扇風機そっくりな形で、ここ数年でよく見かけるようになったハロゲンヒーターは、ハロゲンランプにより必要な温度まで瞬時に上昇する瞬間暖房です。遠赤外線で身体の芯まで暖めてくれるほか、空気を汚さないので換気の必要がなく、運転音も静かといった特長があります。転倒したときには自動的に電源が切れるなど、安全性への考慮もあり、なかにはマイナスイオンを発生させるといった付加機能が付いたタイプもあります。商品によって異なりますが、電気代の目安は1時間10円以下~20円程度です。

しかし熱源のハロゲンランプには寿命があり、商品によって異なりますが、ランプが切れると交換しなけれがなりません。
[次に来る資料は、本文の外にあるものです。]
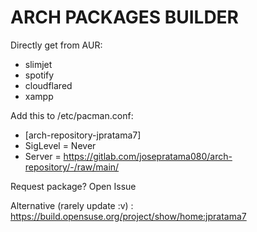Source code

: # ARCH PACKAGES BUILDER


Directly get from AUR: 
- slimjet 
- spotify
- cloudflared
- xampp


Add this to /etc/pacman.conf: 
- [arch-repository-jpratama7]
- SigLevel = Never
- Server = https://gitlab.com/josepratama080/arch-repository/-/raw/main/


Request package? Open Issue

Alternative (rarely update :v) : https://build.opensuse.org/project/show/home:jpratama7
また強い衝撃を与えると割れてしまうといったデメリットがあります。

なお体感的には暖かいと感じる程度の温度でも、近距離で長時間あたると低温やけどをしてしまうことがあります。低温やけどはお年寄りや幼児に多いので、リビングなどで長時間使用する場合には、注意が必要です。

カーボンヒーター

カーボンヒーター

カーボンヒーターも、ハロゲンヒーター同様、速暖性に優れた暖房器具です。しかし熱源に使用しているカーボンランプは、ハロゲンランプのように寿命や交換する必要もなく、手軽さはハロゲンヒーターより上かもしれません。商品によって異なりますが、電気代の目安は1時間10円以下~20円程度です。なおハロゲンとカーボンを組み合わせた商品もあります。

セラミックファンヒーター

セラミックファンヒーター

セラミックファンヒーターは熱源にセラミックを用い、ヘアドライヤーのようにスイッチを入れるとすぐに温風が出る速暖性と、ヒーター自体が一定温度を保ち、赤熱しないという特長があります。高い安全性が広く受け入れられている暖房器ですが、電気代の目安は1時間約20円~30円と、ハロゲンヒーターやカーボンヒーターと比べて少々高めです。
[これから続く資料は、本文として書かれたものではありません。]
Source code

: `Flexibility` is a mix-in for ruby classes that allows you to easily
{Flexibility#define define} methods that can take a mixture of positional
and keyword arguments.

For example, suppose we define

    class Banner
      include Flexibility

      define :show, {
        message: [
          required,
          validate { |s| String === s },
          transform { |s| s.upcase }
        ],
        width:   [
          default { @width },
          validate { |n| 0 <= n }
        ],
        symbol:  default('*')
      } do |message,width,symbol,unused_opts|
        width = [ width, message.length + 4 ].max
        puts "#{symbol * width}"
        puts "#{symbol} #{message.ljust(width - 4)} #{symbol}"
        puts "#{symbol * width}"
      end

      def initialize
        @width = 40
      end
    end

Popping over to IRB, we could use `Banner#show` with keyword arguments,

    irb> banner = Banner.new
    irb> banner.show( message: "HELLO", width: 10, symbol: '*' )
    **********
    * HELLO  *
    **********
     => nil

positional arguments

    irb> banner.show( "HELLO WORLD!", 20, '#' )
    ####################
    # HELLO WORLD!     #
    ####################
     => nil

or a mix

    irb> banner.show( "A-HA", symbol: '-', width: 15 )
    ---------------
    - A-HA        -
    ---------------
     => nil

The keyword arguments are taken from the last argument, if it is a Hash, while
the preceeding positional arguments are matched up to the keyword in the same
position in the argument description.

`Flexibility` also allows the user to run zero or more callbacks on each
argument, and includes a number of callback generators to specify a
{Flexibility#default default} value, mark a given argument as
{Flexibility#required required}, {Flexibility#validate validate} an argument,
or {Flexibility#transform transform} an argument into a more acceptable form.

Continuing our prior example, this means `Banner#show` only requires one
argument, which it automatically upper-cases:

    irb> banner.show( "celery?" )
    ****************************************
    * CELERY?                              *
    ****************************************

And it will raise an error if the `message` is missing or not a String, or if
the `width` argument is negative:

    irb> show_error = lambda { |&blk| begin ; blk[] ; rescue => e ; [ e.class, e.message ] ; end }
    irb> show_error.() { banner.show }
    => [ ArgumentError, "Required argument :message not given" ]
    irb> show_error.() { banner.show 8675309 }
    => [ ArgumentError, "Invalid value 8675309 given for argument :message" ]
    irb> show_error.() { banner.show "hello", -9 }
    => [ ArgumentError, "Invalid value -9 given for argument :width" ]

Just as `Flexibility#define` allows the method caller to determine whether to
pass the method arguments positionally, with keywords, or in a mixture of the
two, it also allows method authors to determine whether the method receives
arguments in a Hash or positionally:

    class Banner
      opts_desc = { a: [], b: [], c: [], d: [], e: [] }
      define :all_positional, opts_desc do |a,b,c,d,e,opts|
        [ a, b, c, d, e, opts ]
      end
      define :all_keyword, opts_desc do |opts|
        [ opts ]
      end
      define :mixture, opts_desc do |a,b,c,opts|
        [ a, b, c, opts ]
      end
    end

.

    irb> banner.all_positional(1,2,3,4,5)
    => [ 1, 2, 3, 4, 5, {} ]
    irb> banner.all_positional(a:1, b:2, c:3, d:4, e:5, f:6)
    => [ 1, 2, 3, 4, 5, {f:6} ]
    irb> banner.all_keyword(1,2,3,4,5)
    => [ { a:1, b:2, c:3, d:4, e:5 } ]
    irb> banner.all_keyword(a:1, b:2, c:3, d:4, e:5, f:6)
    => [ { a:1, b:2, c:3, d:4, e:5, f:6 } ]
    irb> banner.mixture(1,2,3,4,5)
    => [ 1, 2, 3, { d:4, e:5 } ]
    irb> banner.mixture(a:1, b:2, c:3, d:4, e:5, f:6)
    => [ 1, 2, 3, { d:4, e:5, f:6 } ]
なおセラミックファンヒーターは空気清浄機能が充実している商品もあり、除菌イオンを放出してカビ菌やウィルス菌を抑えたり、フィルターでホコリや脱臭を行うもの、加湿セラミックヒーターという、加湿器機能が装備された商品もあります。


足元からポカポカ、床暖房

床暖房には床に敷くだけで暖をとれる手軽な床暖房と、床下に熱源を入れるなど大規模な工事が必要な床暖房の2種類があります。後者の床暖房はイニシャルコストはかかるものの、日本の住環境にも合い主流となりつつあるようです。

床暖房(カーペット式)

床暖房(カーペット式)

足元の冷えを手軽に解消してくれるのがホットカーペットなどとも呼ばれているカーペット式の床暖房です。長時間使用していれば結果的に輻射熱によって部屋全体も暖まるかもしれませんが、床暖房に触れることで体を暖める、補助的な暖房器具として使われるのが一般的です。
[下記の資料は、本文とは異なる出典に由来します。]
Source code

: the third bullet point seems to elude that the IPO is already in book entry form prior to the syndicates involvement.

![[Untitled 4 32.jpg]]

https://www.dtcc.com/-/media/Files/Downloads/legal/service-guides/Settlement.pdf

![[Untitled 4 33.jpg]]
省エネ化が進んだことでランニングコストはとても経済的。1時間で5円前後という商品もあります。発水加工や防ダニなどの衛生面に配慮しているほか、さまざまな色や柄、毛質があり、お部屋と好みに合わせた選択が可能です。またカーペットタイプではなく、キッチンなどに敷ける木目調のもの、畳、高級絨毯調などさまざまな種類があります。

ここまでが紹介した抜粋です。